Bobby Odyssey builds a world from fractured light with 'Delusions were all we had'
In the tangled quiet of Tāmaki Makaurau’s alt scene, Bobby Odyssey doesn’t make songs so much as she builds portals. Her debut album Delusions were all we had feels less like a linear record and more like a collage—torn, taped, and glowing faintly at the edges. The moniker of Rachael Brown, Bobby Odyssey channels memory, grief, and self-reconstruction into something beautifully janky. It hums with a kind of lived-in imperfection, a trance-inflected alt-pop world that flickers between sonic and visual forms, as if the music itself were a moving painting.
Every track feels like a confession half-swallowed, half-sung. On Urban Prophet, Brown maps her lineage through sound, tracing her relationship with ancestry and womanhood in tones that feel ritualistic and deeply human. Screecher lives in the shadow self, caught between surrender and survival. Attention stages an argument between ego and reason, while FWB captures the quiet ache of the seconds after a lover disappears through the door.
The album’s closing moments turn inward again.

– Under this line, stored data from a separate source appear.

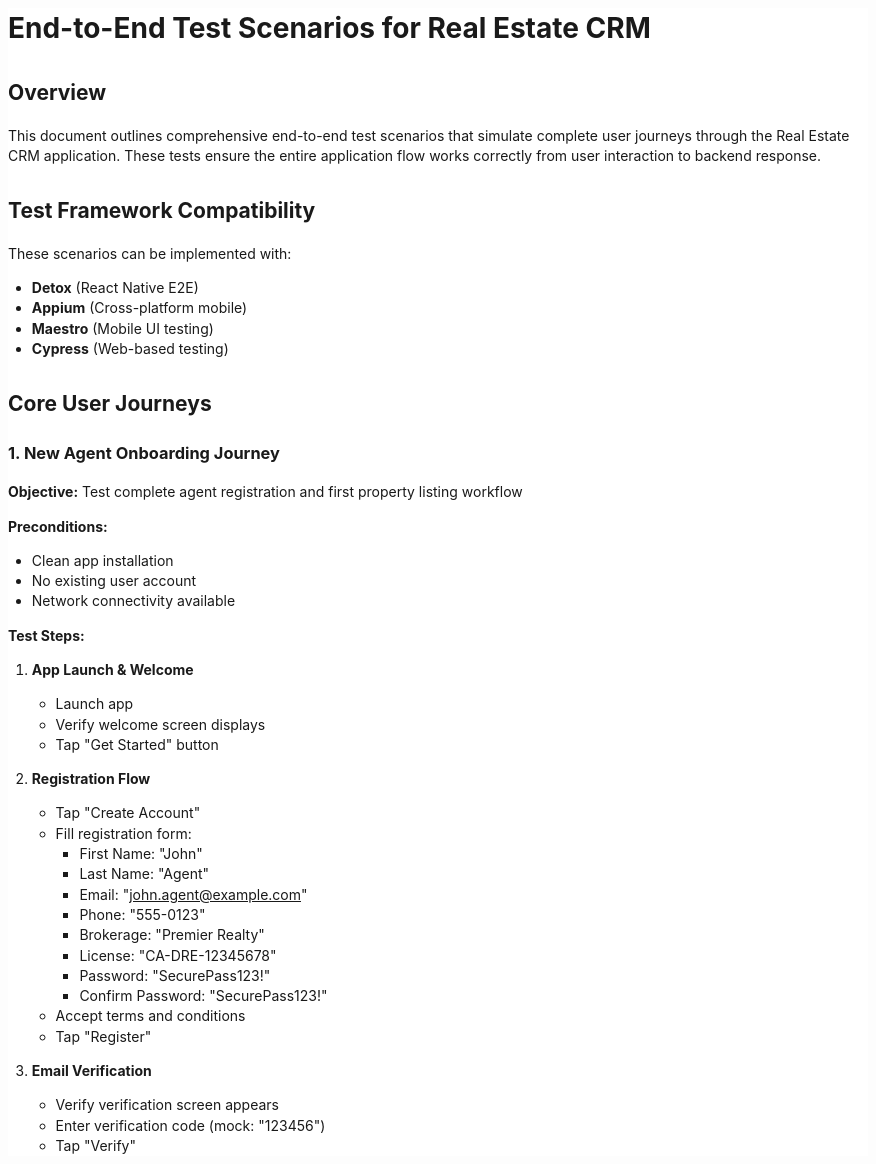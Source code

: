 # End-to-End Test Scenarios for Real Estate CRM

## Overview

This document outlines comprehensive end-to-end test scenarios that simulate complete user journeys through the Real Estate CRM application. These tests ensure the entire application flow works correctly from user interaction to backend response.

## Test Framework Compatibility

These scenarios can be implemented with:
- **Detox** (React Native E2E)
- **Appium** (Cross-platform mobile)
- **Maestro** (Mobile UI testing)
- **Cypress** (Web-based testing)

## Core User Journeys

### 1. New Agent Onboarding Journey

**Objective:** Test complete agent registration and first property listing workflow

**Preconditions:**
- Clean app installation
- No existing user account
- Network connectivity available

**Test Steps:**

1. **App Launch & Welcome**
   - Launch app
   - Verify welcome screen displays
   - Tap "Get Started" button

2. **Registration Flow**
   - Tap "Create Account"
   - Fill registration form:
     - First Name: "John"
     - Last Name: "Agent"
     - Email: "john.agent@example.com"
     - Phone: "555-0123"
     - Brokerage: "Premier Realty"
     - License: "CA-DRE-12345678"
     - Password: "SecurePass123!"
     - Confirm Password: "SecurePass123!"
   - Accept terms and conditions
   - Tap "Register"

3. **Email Verification**
   - Verify verification screen appears
   - Enter verification code (mock: "123456")
   - Tap "Verify"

Airing Out releases long-held ghosts, offering forgiveness for the self and the people who shaped it. Then comes Chuno, a recording of her mother reading her palm—part memory, part magic, all heart.
Delusions were all we had isn’t a debut that seeks perfection. It invites the listener to sit inside distortion, to find beauty in what’s unresolved. Bobby Odyssey proves that vulnerability doesn’t need polish to shine. It only needs truth.